(Task goal): Using the data beneath, show every line that includes the word "address".

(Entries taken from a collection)
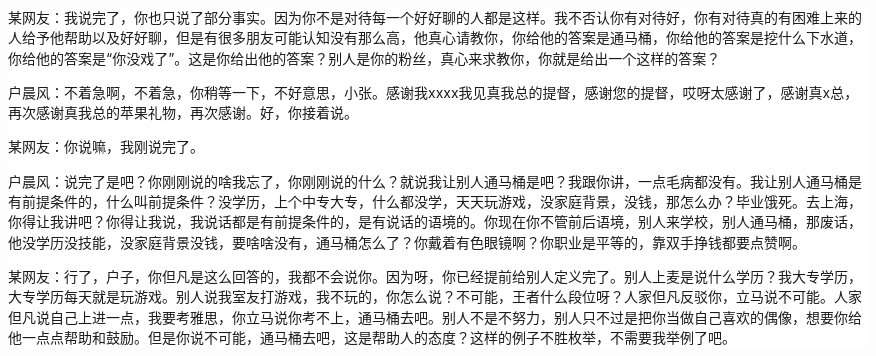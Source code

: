 某网友：我说完了，你也只说了部分事实。因为你不是对待每一个好好聊的人都是这样。我不否认你有对待好，你有对待真的有困难上来的人给予他帮助以及好好聊，但是有很多朋友可能认知没有那么高，他真心请教你，你给他的答案是通马桶，你给他的答案是挖什么下水道，你给他的答案是“你没戏了”。这是你给出他的答案？别人是你的粉丝，真心来求教你，你就是给出一个这样的答案？

户晨风：不着急啊，不着急，你稍等一下，不好意思，小张。感谢我xxxx我见真我总的提督，感谢您的提督，哎呀太感谢了，感谢真x总，再次感谢真我总的苹果礼物，再次感谢。好，你接着说。

某网友：你说嘛，我刚说完了。

户晨风：说完了是吧？你刚刚说的啥我忘了，你刚刚说的什么？就说我让别人通马桶是吧？我跟你讲，一点毛病都没有。我让别人通马桶是有前提条件的，什么叫前提条件？没学历，上个中专大专，什么都没学，天天玩游戏，没家庭背景，没钱，那怎么办？毕业饿死。去上海，你得让我讲吧？你得让我说，我说话都是有前提条件的，是有说话的语境的。你现在你不管前后语境，别人来学校，别人通马桶，那废话，他没学历没技能，没家庭背景没钱，要啥啥没有，通马桶怎么了？你戴着有色眼镜啊？你职业是平等的，靠双手挣钱都要点赞啊。

某网友：行了，户子，你但凡是这么回答的，我都不会说你。因为呀，你已经提前给别人定义完了。别人上麦是说什么学历？我大专学历，大专学历每天就是玩游戏。别人说我室友打游戏，我不玩的，你怎么说？不可能，王者什么段位呀？人家但凡反驳你，立马说不可能。人家但凡说自己上进一点，我要考雅思，你立马说你考不上，通马桶去吧。别人不是不努力，别人只不过是把你当做自己喜欢的偶像，想要你给他一点点帮助和鼓励。但是你说不可能，通马桶去吧，这是帮助人的态度？这样的例子不胜枚举，不需要我举例了吧。

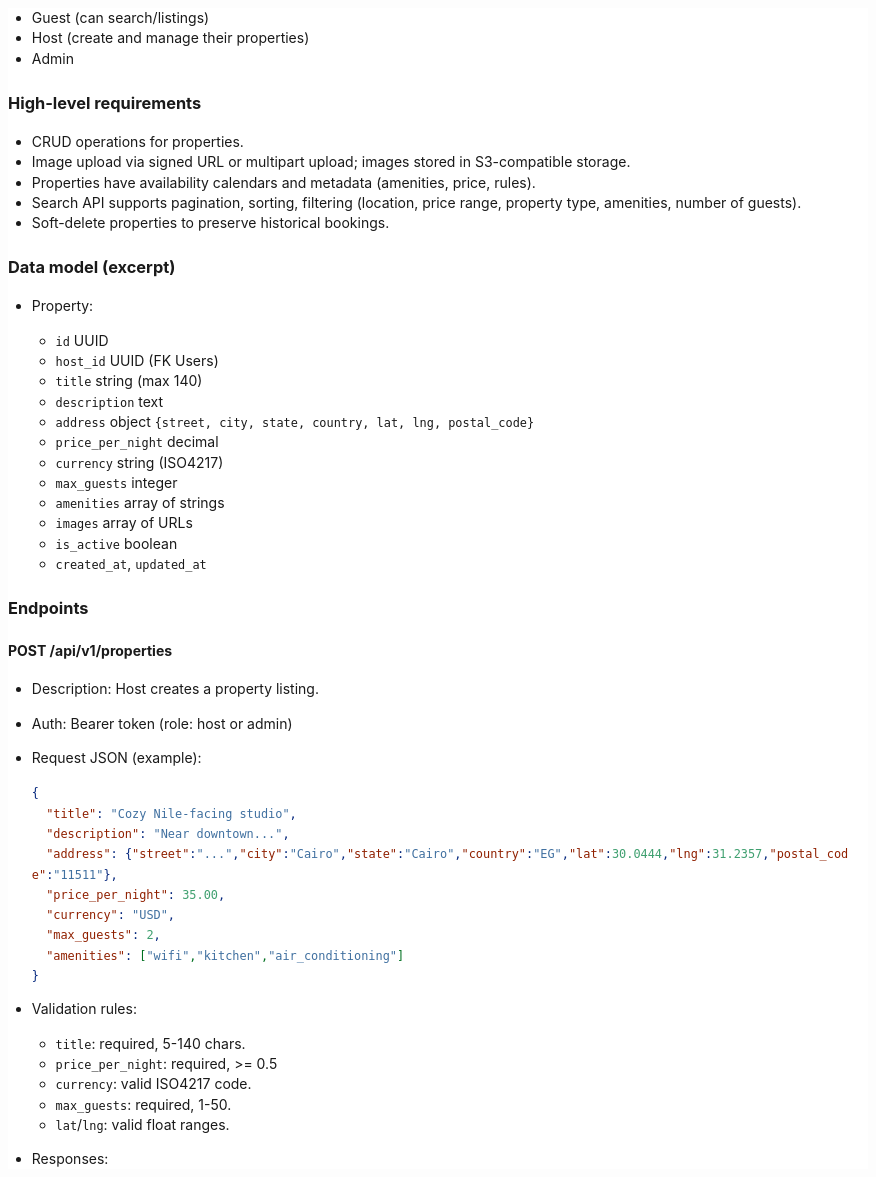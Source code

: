 * Guest (can search/listings)
* Host (create and manage their properties)
* Admin

### High-level requirements

* CRUD operations for properties.
* Image upload via signed URL or multipart upload; images stored in S3-compatible storage.
* Properties have availability calendars and metadata (amenities, price, rules).
* Search API supports pagination, sorting, filtering (location, price range, property type, amenities, number of guests).
* Soft-delete properties to preserve historical bookings.

### Data model (excerpt)

* Property:

  * `id` UUID
  * `host_id` UUID (FK Users)
  * `title` string (max 140)
  * `description` text
  * `address` object `{street, city, state, country, lat, lng, postal_code}`
  * `price_per_night` decimal
  * `currency` string (ISO4217)
  * `max_guests` integer
  * `amenities` array of strings
  * `images` array of URLs
  * `is_active` boolean
  * `created_at`, `updated_at`

### Endpoints

#### POST /api/v1/properties

* Description: Host creates a property listing.
* Auth: Bearer token (role: host or admin)
* Request JSON (example):

  ```json
  {
    "title": "Cozy Nile-facing studio",
    "description": "Near downtown...",
    "address": {"street":"...","city":"Cairo","state":"Cairo","country":"EG","lat":30.0444,"lng":31.2357,"postal_code":"11511"},
    "price_per_night": 35.00,
    "currency": "USD",
    "max_guests": 2,
    "amenities": ["wifi","kitchen","air_conditioning"]
  }
  ```
* Validation rules:

  * `title`: required, 5-140 chars.
  * `price_per_night`: required, >= 0.5
  * `currency`: valid ISO4217 code.
  * `max_guests`: required, 1-50.
  * `lat`/`lng`: valid float ranges.
* Responses:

(Response below):
  * `address` object `{street, city, state, country, lat, lng, postal_code}`
    "address": {"street":"...","city":"Cairo","state":"Cairo","country":"EG","lat":30.0444,"lng":31.2357,"postal_code":"11511"},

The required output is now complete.